Westbury Bancorp, Inc. Reports Net Income for the Three Months Ended December 31, 2015
27 Janeiro 2016 - 7:30PM
Westbury Bancorp, Inc. (NASDAQ:WBB), the holding company (the
“Company”) for Westbury Bank (the “Bank”), today announced net
income of $1.0 million, or $0.27 per common share, for the three
months ended December 31, 2015, compared to net income of $447,000,
or $0.10 per common share for the three months ended December 31,
2014.
Kirk Emerich, Executive Vice President and Chief Financial
Officer, said, "We are pleased to announce a strong start to
2016. The hard work of our banking team has resulted in
improvements to net interest income and noninterest expense while
maintaining noninterest income as a healthy percentage of total
revenue. Our loan growth has added additional net interest
income while at the same time, the decisions we made, which were
previously announced, to close certain underperforming branches and
to buy out certain service contracts have resulted in expense
savings as expected."
Greg Remus, President and Chief Executive Officer, added, "While
our loan growth has slowed this quarter, we are continuing to seek
opportunities to add high quality commercial business and real
estate loans to our portfolio in the quarters ahead. We are
also pleased that our improved earnings and our stock repurchase
program have combined to continue to improve our price to book
value ratio and return on equity."
Highlights for the quarter include:
- During the three months ended December 31, 2015, our net loan
portfolio grew by $3.1 million, or 2.5% annualized growth. The
portfolio growth consisted primarily of increases in multifamily
and commercial real estate loans. Loan growth was the primary
driver of an increase in total interest and dividend income of
$100,000, or 1.8%, to $5.6 million for the three months ended
December 31, 2015 compared to $5.5 million for the three months
ended September 30, 2015 and an increase of $715,000, or 14.7%,
compared to $4.9 million for the three months ended December 31,
2014.
- During the three months ended December 31, 2015, our deposits
increased by $25.1 million, or 18.9% annualized growth. Deposit
growth was the primary cause of the increase in total interest
expense of $38,000, or 6.9%, to $590,000 for the three months ended
December 31, 2015 compared to $552,000 for the three months ended
September 30, 2015 and an increase of $161,000, or 37.5%, compared
to $429,000 for the three months ended December 31, 2014.

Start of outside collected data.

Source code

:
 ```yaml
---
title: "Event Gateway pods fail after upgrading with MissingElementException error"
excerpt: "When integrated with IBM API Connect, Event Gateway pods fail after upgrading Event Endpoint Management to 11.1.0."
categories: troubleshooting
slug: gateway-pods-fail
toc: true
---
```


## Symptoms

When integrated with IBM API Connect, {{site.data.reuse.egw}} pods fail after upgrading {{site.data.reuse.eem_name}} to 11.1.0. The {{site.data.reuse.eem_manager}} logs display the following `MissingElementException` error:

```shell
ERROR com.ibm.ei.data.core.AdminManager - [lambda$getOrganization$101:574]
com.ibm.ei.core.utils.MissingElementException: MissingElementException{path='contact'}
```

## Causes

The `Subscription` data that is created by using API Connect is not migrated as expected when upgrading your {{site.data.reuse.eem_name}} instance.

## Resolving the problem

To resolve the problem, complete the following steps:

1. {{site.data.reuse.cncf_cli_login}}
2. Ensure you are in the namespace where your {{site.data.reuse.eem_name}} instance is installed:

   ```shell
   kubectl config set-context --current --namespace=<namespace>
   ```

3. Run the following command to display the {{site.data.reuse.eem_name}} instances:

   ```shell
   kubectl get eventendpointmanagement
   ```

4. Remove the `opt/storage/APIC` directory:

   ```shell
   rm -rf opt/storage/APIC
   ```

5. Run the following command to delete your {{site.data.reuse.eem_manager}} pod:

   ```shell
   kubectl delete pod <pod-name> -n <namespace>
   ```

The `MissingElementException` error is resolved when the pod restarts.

- Net interest income increased $62,000, or 1.3%, to $5.0 million
for the three months ended December 31, 2015 compared to $4.9
million for the three months ended September 30, 2015 and an
increase of $554,000, or 12.4%, compared to $4.5 million for the
three months ended December 31, 2014.
- Our net interest margin was 3.41% for the three months ended
December 31, 2015 compared to 3.44% for the three months ended
September 30, 2015 and 3.43% for the three months ended December
31, 2014.
- Non-performing assets decreased to $718,000, or 0.11% of total
assets, at December 31, 2015, compared to $1.1 million, or 0.17% of
total assets, at September 30, 2015.
- Classified assets decreased to $2.4 million, or 0.36% of total
assets, at December 31, 2015, compared to $4.1 million, or 0.64% of
total assets, at September 30, 2015. The decrease resulted
from the refinance, by another financial institution, of a large
commercial business loan that had been classified Substandard.
- Annualized net charge-offs decreased to 0.00% of average loans
for the three months ended December 31, 2015, compared to 0.07% of
average loans for the three months ended September 30, 2015 and
0.19% of average loans for the three months ended December 31,
2014.
- Non-interest income was $1.6 million for the three months ended
December 31, 2015, compared to $1.8 million for the three months
ended September 30, 2015 and $1.7 million for the three months
ended December 31, 2014.
- Non-interest expense was $4.8 million for the three months
ended December 31, 2015 compared to $6.6 million for the three
months ended September 30, 2015 and $5.1 million for the three
months ended December 31, 2014. A decrease in valuation loss
on real estate held for sale was the primary cause of the decrease
from the September 2015 quarter to the December 2015 quarter.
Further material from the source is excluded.